[Saved data entries]
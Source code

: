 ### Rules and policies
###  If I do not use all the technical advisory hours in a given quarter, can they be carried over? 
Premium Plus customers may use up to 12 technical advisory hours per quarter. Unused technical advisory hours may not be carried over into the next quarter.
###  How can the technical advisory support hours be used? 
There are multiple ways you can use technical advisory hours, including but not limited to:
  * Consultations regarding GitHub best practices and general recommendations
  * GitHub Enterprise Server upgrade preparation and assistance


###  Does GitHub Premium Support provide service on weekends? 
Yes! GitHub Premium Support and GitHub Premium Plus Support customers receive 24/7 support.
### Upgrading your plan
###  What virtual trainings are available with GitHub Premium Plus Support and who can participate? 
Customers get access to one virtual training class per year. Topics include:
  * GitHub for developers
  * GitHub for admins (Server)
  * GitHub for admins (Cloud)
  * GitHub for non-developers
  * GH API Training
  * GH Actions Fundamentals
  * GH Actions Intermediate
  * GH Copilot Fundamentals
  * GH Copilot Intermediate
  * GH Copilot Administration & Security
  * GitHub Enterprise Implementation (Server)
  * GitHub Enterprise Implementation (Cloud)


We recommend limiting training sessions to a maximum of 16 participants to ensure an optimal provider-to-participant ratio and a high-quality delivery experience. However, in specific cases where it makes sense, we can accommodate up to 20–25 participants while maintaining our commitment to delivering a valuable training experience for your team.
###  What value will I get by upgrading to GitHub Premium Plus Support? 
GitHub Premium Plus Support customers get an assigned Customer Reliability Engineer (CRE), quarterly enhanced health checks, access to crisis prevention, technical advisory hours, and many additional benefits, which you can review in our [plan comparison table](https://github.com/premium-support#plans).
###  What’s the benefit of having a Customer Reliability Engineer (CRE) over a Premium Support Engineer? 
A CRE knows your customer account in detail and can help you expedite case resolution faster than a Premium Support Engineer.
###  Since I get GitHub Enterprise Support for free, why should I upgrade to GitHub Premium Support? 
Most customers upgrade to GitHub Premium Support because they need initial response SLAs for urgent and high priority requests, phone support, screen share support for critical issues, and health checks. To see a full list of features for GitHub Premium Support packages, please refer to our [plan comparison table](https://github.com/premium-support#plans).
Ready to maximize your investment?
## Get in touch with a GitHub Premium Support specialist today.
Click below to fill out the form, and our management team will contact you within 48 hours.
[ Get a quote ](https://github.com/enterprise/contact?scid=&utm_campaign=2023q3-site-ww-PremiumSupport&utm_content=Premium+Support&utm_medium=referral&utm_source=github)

= BRIEF =
Above are the entries. Quote exactly the lines from the one bearing "Enterprise Implementation (Cloud)" through the one bearing "GitHub Premium Support?".

= TASK OUTPUT =
  * GitHub Enterprise Implementation (Cloud)


We recommend limiting training sessions to a maximum of 16 participants to ensure an optimal provider-to-participant ratio and a high-quality delivery experience. However, in specific cases where it makes sense, we can accommodate up to 20–25 participants while maintaining our commitment to delivering a valuable training experience for your team.
###  What value will I get by upgrading to GitHub Premium Plus Support? 
GitHub Premium Plus Support customers get an assigned Customer Reliability Engineer (CRE), quarterly enhanced health checks, access to crisis prevention, technical advisory hours, and many additional benefits, which you can review in our [plan comparison table](https://github.com/premium-support#plans).
###  What’s the benefit of having a Customer Reliability Engineer (CRE) over a Premium Support Engineer? 
A CRE knows your customer account in detail and can help you expedite case resolution faster than a Premium Support Engineer.
###  Since I get GitHub Enterprise Support for free, why should I upgrade to GitHub Premium Support? 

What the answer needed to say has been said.